Scientific classification
- Kingdom: Animalia
- Phylum: Arthropoda
- Class: Insecta
- Order: Lepidoptera
- Family: Lecithoceridae
- Genus: Nosphistica
- Species: N. erratica
- Binomial name: Nosphistica erratica (Meyrick, 1911)
- Synonyms: Philoptila erratica Meyrick, 1911;

= Nosphistica erratica =

- Genus: Nosphistica
- Species: erratica
- Authority: (Meyrick, 1911)
- Synonyms: Philoptila erratica Meyrick, 1911

Species of moth

Nosphistica erratica is a moth in the family Lecithoceridae. It was described by Edward Meyrick in 1911. It is known from Sri Lanka.

The wingspan is 15–17 mm.

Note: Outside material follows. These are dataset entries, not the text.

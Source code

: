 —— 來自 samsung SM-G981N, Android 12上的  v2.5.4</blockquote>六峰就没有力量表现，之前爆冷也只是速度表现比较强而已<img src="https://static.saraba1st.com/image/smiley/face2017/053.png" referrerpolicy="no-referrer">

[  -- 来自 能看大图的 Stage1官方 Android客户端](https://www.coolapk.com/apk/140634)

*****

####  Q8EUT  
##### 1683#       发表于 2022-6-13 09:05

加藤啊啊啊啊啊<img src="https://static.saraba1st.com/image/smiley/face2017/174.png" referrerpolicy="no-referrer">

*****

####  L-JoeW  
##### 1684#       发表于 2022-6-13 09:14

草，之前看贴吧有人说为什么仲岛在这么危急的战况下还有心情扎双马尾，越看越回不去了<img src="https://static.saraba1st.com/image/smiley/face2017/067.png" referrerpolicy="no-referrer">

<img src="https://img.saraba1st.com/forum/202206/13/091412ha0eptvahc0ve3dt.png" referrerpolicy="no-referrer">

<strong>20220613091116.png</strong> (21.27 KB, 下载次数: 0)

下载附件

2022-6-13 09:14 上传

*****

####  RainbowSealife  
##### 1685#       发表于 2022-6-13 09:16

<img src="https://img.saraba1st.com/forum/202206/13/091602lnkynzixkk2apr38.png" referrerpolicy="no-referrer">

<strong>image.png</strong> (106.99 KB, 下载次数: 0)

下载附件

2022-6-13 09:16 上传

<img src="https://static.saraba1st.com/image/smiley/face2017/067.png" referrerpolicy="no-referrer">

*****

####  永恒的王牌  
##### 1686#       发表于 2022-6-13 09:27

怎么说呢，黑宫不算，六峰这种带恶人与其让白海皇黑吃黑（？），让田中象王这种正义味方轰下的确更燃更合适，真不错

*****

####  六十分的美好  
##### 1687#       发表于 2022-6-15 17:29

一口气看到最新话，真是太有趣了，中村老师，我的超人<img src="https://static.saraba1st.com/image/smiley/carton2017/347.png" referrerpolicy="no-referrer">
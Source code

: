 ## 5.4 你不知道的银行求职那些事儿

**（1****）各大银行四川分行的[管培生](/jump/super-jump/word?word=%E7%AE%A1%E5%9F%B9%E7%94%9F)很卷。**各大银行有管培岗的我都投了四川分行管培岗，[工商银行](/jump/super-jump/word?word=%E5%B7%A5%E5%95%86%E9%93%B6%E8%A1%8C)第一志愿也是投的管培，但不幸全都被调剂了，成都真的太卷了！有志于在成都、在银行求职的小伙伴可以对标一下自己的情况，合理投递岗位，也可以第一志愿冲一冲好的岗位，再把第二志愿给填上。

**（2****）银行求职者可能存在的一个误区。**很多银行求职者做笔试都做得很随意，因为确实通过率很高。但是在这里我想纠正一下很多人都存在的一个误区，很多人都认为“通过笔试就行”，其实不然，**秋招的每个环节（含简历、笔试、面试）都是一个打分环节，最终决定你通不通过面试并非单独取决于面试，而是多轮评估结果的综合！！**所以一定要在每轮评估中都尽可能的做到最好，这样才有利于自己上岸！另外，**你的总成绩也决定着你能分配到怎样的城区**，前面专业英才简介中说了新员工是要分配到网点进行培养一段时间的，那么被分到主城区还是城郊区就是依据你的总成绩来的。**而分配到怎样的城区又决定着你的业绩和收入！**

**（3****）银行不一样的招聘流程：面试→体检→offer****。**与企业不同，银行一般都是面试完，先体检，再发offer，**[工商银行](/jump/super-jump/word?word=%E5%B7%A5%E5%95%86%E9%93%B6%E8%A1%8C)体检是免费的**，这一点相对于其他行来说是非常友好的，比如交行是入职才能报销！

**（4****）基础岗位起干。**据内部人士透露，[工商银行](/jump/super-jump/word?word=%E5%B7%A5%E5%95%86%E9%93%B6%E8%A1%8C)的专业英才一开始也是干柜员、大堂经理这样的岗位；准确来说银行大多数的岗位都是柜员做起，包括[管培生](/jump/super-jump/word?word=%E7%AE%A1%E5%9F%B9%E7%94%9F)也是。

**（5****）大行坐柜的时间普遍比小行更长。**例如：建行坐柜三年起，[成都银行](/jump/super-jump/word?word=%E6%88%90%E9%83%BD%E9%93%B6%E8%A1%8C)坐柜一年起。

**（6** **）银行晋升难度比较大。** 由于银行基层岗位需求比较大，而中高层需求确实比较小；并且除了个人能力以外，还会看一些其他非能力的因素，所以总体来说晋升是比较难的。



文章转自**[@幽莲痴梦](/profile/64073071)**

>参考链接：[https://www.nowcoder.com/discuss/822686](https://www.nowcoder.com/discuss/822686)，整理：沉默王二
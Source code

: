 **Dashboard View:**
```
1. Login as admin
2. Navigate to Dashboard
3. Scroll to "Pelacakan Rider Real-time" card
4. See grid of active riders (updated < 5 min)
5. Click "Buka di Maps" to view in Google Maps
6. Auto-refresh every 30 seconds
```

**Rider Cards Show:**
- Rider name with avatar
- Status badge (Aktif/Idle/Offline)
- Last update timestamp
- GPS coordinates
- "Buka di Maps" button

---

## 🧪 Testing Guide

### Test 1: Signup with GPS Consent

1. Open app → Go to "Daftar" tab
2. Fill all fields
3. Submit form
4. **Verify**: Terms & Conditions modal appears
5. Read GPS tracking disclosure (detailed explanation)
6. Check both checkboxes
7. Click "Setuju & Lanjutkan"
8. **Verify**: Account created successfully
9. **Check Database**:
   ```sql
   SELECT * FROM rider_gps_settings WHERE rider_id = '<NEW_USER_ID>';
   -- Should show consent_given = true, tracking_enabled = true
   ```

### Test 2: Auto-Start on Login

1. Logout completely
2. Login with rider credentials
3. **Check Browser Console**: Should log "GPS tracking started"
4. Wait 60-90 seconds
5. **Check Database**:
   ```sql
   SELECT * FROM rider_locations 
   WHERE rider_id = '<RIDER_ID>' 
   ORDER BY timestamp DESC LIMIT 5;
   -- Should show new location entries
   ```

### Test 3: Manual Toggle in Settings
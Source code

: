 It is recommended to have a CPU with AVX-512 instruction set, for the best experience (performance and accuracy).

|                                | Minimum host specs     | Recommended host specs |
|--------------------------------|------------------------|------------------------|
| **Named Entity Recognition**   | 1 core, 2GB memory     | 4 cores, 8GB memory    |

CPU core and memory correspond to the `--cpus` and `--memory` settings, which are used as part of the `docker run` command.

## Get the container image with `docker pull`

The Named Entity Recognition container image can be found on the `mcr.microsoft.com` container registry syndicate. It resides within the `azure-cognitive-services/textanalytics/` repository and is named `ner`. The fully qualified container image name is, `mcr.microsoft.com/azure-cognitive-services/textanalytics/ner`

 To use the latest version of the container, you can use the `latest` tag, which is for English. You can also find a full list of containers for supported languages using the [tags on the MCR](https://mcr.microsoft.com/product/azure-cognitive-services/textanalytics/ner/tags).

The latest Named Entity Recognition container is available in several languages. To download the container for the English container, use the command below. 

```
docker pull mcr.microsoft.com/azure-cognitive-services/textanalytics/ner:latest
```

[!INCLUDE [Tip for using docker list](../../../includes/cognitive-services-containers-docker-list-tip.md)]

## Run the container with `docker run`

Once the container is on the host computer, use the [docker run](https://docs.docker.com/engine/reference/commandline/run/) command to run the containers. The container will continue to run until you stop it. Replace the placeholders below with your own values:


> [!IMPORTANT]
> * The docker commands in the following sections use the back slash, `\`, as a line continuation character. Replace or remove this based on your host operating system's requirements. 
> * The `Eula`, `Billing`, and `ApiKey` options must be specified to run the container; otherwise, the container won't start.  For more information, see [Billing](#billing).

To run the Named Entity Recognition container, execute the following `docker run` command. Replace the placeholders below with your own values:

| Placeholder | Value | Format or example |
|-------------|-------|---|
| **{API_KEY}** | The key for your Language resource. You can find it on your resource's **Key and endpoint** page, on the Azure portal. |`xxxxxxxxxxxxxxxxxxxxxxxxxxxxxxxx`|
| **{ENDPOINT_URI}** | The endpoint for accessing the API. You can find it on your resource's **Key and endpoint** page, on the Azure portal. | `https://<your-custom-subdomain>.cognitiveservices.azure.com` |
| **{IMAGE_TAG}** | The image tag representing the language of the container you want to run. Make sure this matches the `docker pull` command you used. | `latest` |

The forewings are dark purplish fuscous with a whitish-ochreous strigula on the costa near the base, and a transverse series of irregular marks at about one-fourth, as well as an irregular transverse spot from the dorsum about the middle, reaching nearly halfway across the wing, in males whitish, in females yellowish. There is an obscure darker spot in the disc at two-thirds, more or less edged laterally with whitish and there is a small white triangular spot on the costa towards the apex, and another at the tornus. The hindwings are dark fuscous with a white spot on the middle of the costa, and another before the apex, as well as two rather large blackish spots longitudinally placed in the middle of the disc, more or less whitish edged.